Applicant testified that he received the injury on the 7th or 8th of March, 1933; that he did not keep on working until the 14th; that he quit on the 8th and did not go back.

Dr. Long, the company physician, testified his record showed that the applicant came in for treatment on March 14th and that he felt a pinching in his right groin while he was pushing a car on March 7th. The company record also shows that applicant worked on March 6th, 7th, and 14th, that the mine did not operate after the 7th until the 14th of March, 1933. That he began to work on December 19, 1932, and had worked 39 days; work not being continuous because of nonoperation of the mine.

Nowhere in the Industrial Compensation Act of Utah is there found specific reference to hernia.
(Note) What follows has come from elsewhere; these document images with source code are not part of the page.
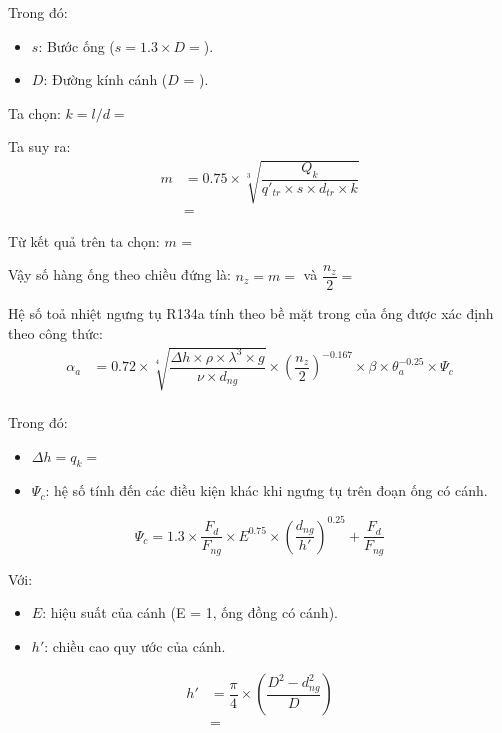 Trong đó:
\begin{itemize}
	\item $s$: Bước ống ($s = 1.3\times D =$).
	\item $D$: Đường kính cánh ($D$ = ).
\end{itemize}

Ta chọn: $k = l/d = $

Ta suy ra:
\begin{equation*}
	\begin{split}
		m &= 0.75\times\sqrt[3]{\dfrac{Q_{k}}{q'_{tr}\times s\times d_{tr}\times k}} \\
		&=
	\end{split}
\end{equation*}

Từ kết quả trên ta chọn: $m$ = 

Vậy số hàng ống theo chiều đứng là: $n_{z} = m = $ và $\dfrac{n_{z}}{2} = $

Hệ số toả nhiệt ngưng tụ R134a tính theo bề mặt trong của ống được xác định theo công thức:
\begin{equation*}
	\begin{split}
		\alpha_{a} &= 0.72\times\sqrt[4]{\dfrac{\Delta h\times \rho\times\lambda^3\times g}{\nu\times d_{ng}}}\times\left(\dfrac{n_{z}}{2}\right)^{-0.167}\times\beta\times\theta^{-0.25}_{a}\times\Psi_{c} \\
	\end{split}
\end{equation*}

Trong đó:
\begin{itemize}
	\item $\Delta h = q_{k} = $ 
	\item $\Psi_{c}$: hệ số tính đến các điều kiện khác khi ngưng tụ trên đoạn ống có cánh.
\end{itemize}
\begin{equation*}
	\Psi_{c} = 1.3\times\dfrac{F_{d}}{F_{ng}}\times E^{0.75}\times\left(\dfrac{d_{ng}}{h'}\right)^{0.25} + \dfrac{F_{d}}{F_{ng}}
\end{equation*}

Với:
\begin{itemize}
	\item $E$: hiệu suất của cánh (E = 1, ống đồng có cánh).
	\item $h'$: chiều cao quy ước của cánh.
\end{itemize}
\begin{equation*}
	\begin{split}
		h' &= \dfrac{\pi}{4}\times\left(\dfrac{D^2 - d_{ng}^2}{D}\right)\\
		&=
	\end{split}
\end{equation*}

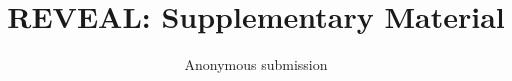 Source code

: \documentclass[10pt,twocolumn,letterpaper]{article}
\title{REVEAL: Supplementary Material}
\author{Anonymous submission}
\begin{document}
\raggedbottom
\maketitle


{\small}
\end{document}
Certain rules relating thereto have been promulgated by the Commission, which have been heretofore commented upon by this court, McEwan v. Industrial Commission, 61 Utah 585, 217 P. 690, 692, as follows:

“These rules of the Commission * * * are in harmony with several cases recently decided by this court. It has become an established doctrine in this jurisdiction, as well as in most jurisdictions of the country, that an accidental injury which aggravates an existing disease is compensable.”

Whether by rule or by law with some variations as to strictness, the elements of proof required to be made may be summarized briefly. To bring compensable hernia within the rules or the law it must generally be shown; (1) That there was an injury resulting in hernia; (2) that the hernia appeared suddenly; (3) that it was accompanied by pain; (4) that the hernia aggravated the existing disease or immediately followed the accident; and (5) that it did not exist prior to the accident, or if it did the accident aggravated the existing disease.

Tested by these requirements, does the uncontradicted evi *97 dence meet each and all of these requirements, and is that proof substantial and competent?

It is the settled law in this jurisdiction that:

“This court may not disturb the findings of fact made by the commission unless it appears that the commission has applied an illegal standard, or has found a fact without evidence to support it, or has made a finding against uneontradicted credible evidence. On an application to this court the question of whether there is any evidence to support a finding of the commission, or whether there is any justifable reason for making a finding against uncontradicted credible evidence, is one of law.” Harness v. Industrial Commission, 81 Utah 276, 17 P. (2d) 277, 279, citing Kavalinakis v.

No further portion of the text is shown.